This amazing piece of literature seems innocent enough at first glance; and in truth it was what people read into it rather than what they read in it that made all the trouble. Quoting from it:
“I looked, and behold a man clothed in plain apparel stood in the door of his house: and I saw his name ... and his name was as it had been the color of ebony, and his number was as the number of a maiden—(17 Princes Street, of course)....
“And I turned my eyes, and behold two beasts came from the lands of the borders of the South; and when I saw them I wondered with great admiration.... And they came unto the man ... and they said unto him, Give us of thy wealth, that we may eat and live ... and they proffered him a Book; and they said unto him, Take Thou this and give us a sum of money, ... and we will put words into the Book that will astonish the children of thy people.... And the man hearkened unto their voice, and he took the Book and gave them a piece of money, and they went away rejoicing in their hearts.... But after many days they put no words in the Book; and the man was astonished and waxed wroth, and he said unto them, What is this that ye have done unto me, and how shall I answer those to whom I am engaged? And they said, what is that to us? See thou to that.”[68]
[68] Mrs. Oliphant: Annals of a Publishing House, V. i, p. 119-20
All this seems innocent tomfoolery enough—pure parody on our friend Ebony, and the two beasts Pringle and Cleghorn who “put no words in the Book”. But that was not all, Constable and the Edinburgh Review figured prominently; and Sir Walter Scott who, we are told, “almost choked with laughter”, and Wilson and Lockhart and Hogg.
“There lived also a man that was crafty in council ... and he had a notable horn in his forehead with which he ruled the nations. And I saw the horn that it had eyes, and a mouth speaking great things, and it magnified itself ... and it cast down the truth to the ground and it practised and prospered.”[69]
[69] Ibid., V. i, p. 121
Constable never outlived this name of the Crafty and the reputation of the Edinburgh Review for “magnifying itself” lives to the present day. “The beautiful leopard from the valley of the palm-trees” (meaning Wilson) “called from a far country the Scorpion which delighted to sting the faces of men”, (Lockhart, of course) “that he might sting sorely the countenance of the man that is crafty, and of the two beasts.

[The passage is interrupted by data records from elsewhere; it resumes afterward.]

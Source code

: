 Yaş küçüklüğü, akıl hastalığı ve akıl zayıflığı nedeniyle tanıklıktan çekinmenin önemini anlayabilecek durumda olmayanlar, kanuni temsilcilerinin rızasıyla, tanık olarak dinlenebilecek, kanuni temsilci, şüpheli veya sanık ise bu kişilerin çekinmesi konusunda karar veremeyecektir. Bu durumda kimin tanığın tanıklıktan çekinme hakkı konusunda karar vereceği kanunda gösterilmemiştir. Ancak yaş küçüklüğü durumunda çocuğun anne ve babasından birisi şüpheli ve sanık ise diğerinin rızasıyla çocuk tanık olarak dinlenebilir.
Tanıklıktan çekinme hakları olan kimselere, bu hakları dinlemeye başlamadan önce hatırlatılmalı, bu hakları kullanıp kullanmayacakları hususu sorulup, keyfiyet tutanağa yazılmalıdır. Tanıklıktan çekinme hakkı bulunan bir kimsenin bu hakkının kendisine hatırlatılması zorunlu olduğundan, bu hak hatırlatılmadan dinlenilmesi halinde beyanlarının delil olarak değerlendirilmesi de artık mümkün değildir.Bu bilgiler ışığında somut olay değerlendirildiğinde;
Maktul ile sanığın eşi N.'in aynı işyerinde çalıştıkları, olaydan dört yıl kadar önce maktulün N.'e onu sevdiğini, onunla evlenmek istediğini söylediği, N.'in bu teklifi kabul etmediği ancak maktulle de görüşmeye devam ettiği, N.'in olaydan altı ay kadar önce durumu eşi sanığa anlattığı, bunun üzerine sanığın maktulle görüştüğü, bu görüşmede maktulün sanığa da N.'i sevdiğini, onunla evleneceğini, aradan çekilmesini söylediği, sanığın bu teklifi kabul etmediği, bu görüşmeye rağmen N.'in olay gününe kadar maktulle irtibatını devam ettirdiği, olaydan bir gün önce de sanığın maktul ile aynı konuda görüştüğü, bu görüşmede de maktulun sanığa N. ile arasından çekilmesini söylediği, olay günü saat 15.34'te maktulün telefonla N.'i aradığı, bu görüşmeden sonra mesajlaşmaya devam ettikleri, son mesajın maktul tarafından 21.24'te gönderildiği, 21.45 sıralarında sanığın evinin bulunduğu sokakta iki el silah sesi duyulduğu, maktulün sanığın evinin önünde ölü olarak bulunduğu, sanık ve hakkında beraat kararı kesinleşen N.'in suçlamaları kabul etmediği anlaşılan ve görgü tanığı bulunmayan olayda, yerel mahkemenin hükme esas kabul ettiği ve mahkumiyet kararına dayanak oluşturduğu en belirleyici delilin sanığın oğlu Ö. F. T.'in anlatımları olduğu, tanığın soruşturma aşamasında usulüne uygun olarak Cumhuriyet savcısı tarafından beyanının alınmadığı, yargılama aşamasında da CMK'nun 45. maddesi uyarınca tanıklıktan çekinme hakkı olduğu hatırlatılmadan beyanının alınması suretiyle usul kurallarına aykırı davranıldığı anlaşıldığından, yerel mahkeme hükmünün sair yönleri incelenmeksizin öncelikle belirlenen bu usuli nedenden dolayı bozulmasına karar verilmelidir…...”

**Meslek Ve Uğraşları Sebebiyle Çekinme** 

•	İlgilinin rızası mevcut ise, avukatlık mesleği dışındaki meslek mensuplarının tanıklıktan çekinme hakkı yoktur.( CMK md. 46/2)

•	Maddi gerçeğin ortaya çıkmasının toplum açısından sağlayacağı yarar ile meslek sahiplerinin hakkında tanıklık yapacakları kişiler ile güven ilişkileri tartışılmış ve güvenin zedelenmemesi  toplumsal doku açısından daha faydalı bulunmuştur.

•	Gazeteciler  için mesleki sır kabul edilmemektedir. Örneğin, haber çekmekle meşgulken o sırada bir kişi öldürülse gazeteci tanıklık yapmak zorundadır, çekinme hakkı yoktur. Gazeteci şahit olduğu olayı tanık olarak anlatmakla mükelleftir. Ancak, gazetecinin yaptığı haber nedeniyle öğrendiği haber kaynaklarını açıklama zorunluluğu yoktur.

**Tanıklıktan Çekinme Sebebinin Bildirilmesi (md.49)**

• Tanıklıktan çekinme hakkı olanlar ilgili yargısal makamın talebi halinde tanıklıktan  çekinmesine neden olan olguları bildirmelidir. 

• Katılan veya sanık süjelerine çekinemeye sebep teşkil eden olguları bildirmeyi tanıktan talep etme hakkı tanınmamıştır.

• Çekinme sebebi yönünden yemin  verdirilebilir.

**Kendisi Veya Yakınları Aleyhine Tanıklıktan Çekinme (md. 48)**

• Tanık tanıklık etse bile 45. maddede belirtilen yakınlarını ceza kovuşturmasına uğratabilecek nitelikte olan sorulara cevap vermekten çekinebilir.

“And he brought down the great wild boar from the forest of Lebanon and he roused up his spirits and I saw him whittling his dreadful tusks for the battle.”[70] This last is James Hogg. There were others. Walter Scott was the “great Magician which has his dwelling in the old fastness hard by the river Jordan, which is by the Border”[71] to whom Constable, the Crafty, appealed for advice. Francis Jeffrey was “a familiar spirit unto whom he (the Crafty) had sold himself”.[72] The attack on the Rev. Prof. Playfair, later so sincerely deplored in Peter’s Letters, reads in part thus: “He also is of the seed of the prophets, and ministered in the temple while he was yet young; but he went out and became one of the scoffers”[73]—in other words, one of the Edinburgh Reviewers! The spirit of prophecy seems indeed to have been upon the writer of the Chaldee, for it ends—appropriately, thus: “I fled into an inner chamber to hide myself, and I heard a great tumult, but I wist not what it was.”[74] The great tumult was heard, to be sure, and the authors fled to be safe.